» ABOUT THIS TASK
Whenever a line in the entries below contains "parameterValue", copy that line.

[Collected data]
※

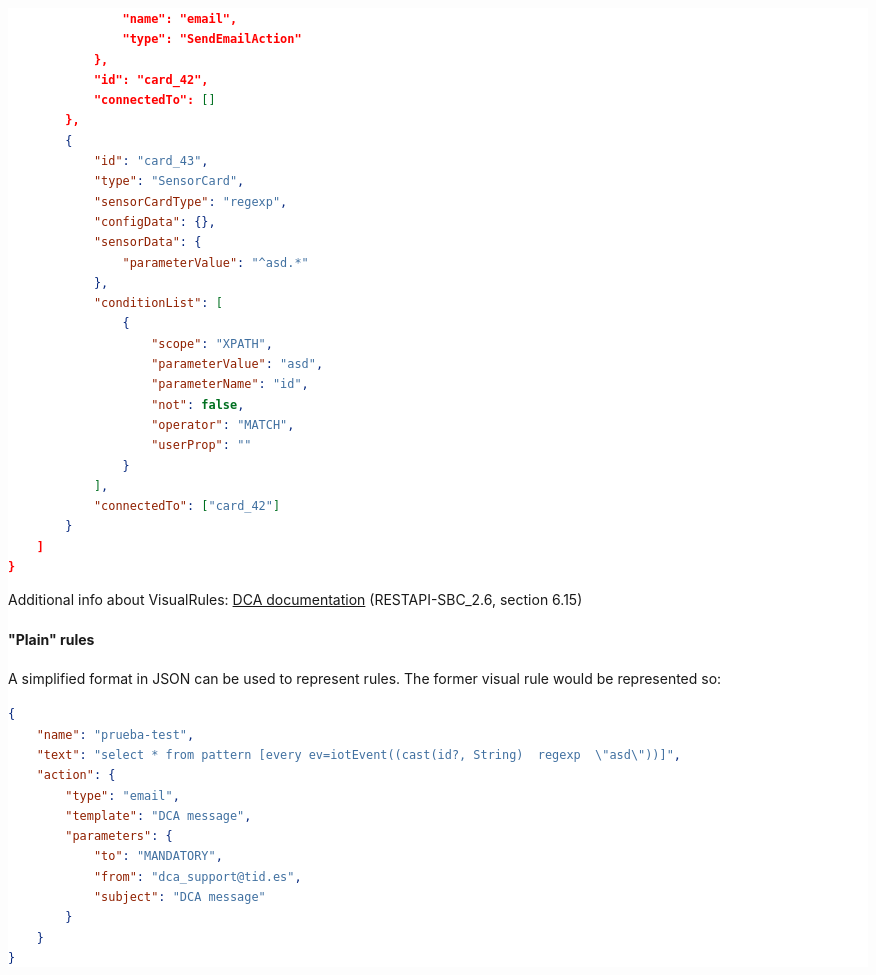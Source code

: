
```json
                "name": "email",
                "type": "SendEmailAction"
            },
            "id": "card_42",
            "connectedTo": []
        },
        {
            "id": "card_43",
            "type": "SensorCard",
            "sensorCardType": "regexp",
            "configData": {},
            "sensorData": {
                "parameterValue": "^asd.*"
            },
            "conditionList": [
                {
                    "scope": "XPATH",
                    "parameterValue": "asd",
                    "parameterName": "id",
                    "not": false,
                    "operator": "MATCH",
                    "userProp": ""
                }
            ],
            "connectedTo": ["card_42"]
        }
    ]
}
```

Additional info about VisualRules: [DCA documentation](https://colabora.tid.es/dca/SitePages/Inicio.aspx)
(RESTAPI-SBC_2.6, section 6.15)

#### "Plain" rules

A simplified format in JSON can be used to represent rules. The former visual rule would be represented so:

```json
{
    "name": "prueba-test",
    "text": "select * from pattern [every ev=iotEvent((cast(id?, String)  regexp  \"asd\"))]",
    "action": {
        "type": "email",
        "template": "DCA message",
        "parameters": {
            "to": "MANDATORY",
            "from": "dca_support@tid.es",
            "subject": "DCA message"
        }
    }
}
```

※

» EXERCISE SOLUTION
                "parameterValue": "^asd.*"
                    "parameterValue": "asd",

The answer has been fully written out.